The film was made in Pakistan, with Pakistani producers and directors and a largely Pakistani cast, and it caused much controversy there, for two major reasons. One is apparently that large numbers of people in Pakistan
felt that Christopher Lee was an unsuitable choice for the role because of his history of playing characters like Dracula. I could understand objection on the fairly simple grounds that he is not a Pakistani, as I'm quite sure there are plenty of talented individuals with Pakistani origins who could have played the character just as well. But the objection on the grounds of his past film career I find both baffling and rather unsettling: it suggests an inability to understand the nature of acting or to distinguish fiction from reality which, to my western mind at least, seems irrational.
The other major area of controversy is of course the issue of the creation of Pakistan which the film tackles, and whether this was or was not a good idea. There are strong feelings on both sides of this issue, which the film naturally stirs: as a glance at both reviews and message-board posts on its
IMDb page quickly reveals. The line taken by the film is that dealing with the issue of Hindu-Muslim relations in the wake of British India was a difficult problem to which there was no perfect solution, but that Jinnah did the best he could to ensure safety for the Muslim population, and by no means wished to see the violence and displacement of peoples which accompanied partition. There's certainly a case for this perspective, and it is effectively presented in the film. But it has angered those who, alternately, see Jinnah as a cynical and power-hungry politician, motivated mainly by personal pride, whose actions only encouraged a legacy of division, hatred and violence which persists into the present day.

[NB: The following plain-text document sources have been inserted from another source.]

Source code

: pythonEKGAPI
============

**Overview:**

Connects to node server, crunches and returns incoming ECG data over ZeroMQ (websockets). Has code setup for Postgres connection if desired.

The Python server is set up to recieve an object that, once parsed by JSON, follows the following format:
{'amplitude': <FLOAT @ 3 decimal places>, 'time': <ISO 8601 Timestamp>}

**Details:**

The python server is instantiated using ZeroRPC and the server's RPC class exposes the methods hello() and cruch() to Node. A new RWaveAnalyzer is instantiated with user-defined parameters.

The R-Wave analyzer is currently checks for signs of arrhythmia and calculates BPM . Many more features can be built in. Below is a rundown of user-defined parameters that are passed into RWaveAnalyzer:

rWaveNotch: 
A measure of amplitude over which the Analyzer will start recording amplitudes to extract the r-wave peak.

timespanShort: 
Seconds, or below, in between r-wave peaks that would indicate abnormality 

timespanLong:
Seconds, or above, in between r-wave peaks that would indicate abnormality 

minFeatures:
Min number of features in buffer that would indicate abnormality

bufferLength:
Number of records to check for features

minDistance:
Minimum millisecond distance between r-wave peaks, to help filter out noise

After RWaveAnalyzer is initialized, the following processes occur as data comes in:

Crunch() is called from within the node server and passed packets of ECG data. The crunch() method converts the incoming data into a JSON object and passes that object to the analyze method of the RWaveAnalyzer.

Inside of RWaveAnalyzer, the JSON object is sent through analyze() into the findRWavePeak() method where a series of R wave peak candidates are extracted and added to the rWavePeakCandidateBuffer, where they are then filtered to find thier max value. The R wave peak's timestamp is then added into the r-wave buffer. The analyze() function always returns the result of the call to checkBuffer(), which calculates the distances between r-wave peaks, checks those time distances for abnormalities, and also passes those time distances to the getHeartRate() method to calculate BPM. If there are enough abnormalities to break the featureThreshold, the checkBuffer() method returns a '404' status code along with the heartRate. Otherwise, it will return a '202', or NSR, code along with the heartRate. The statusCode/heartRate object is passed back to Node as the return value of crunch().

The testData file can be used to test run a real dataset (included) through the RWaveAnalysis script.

The result of these controversies has been that Jinnah received only limited cinema releases when it first came out, and has only now for the first time appeared on DVD this summer: mainly as a result of the efforts of Christopher Lee's own son-in-law, Juan Aneiros. A shame, really, because whilst I didn't think it was by any means perfect as a film, it has its good points, and Lee's performance in it was certainly worth watching.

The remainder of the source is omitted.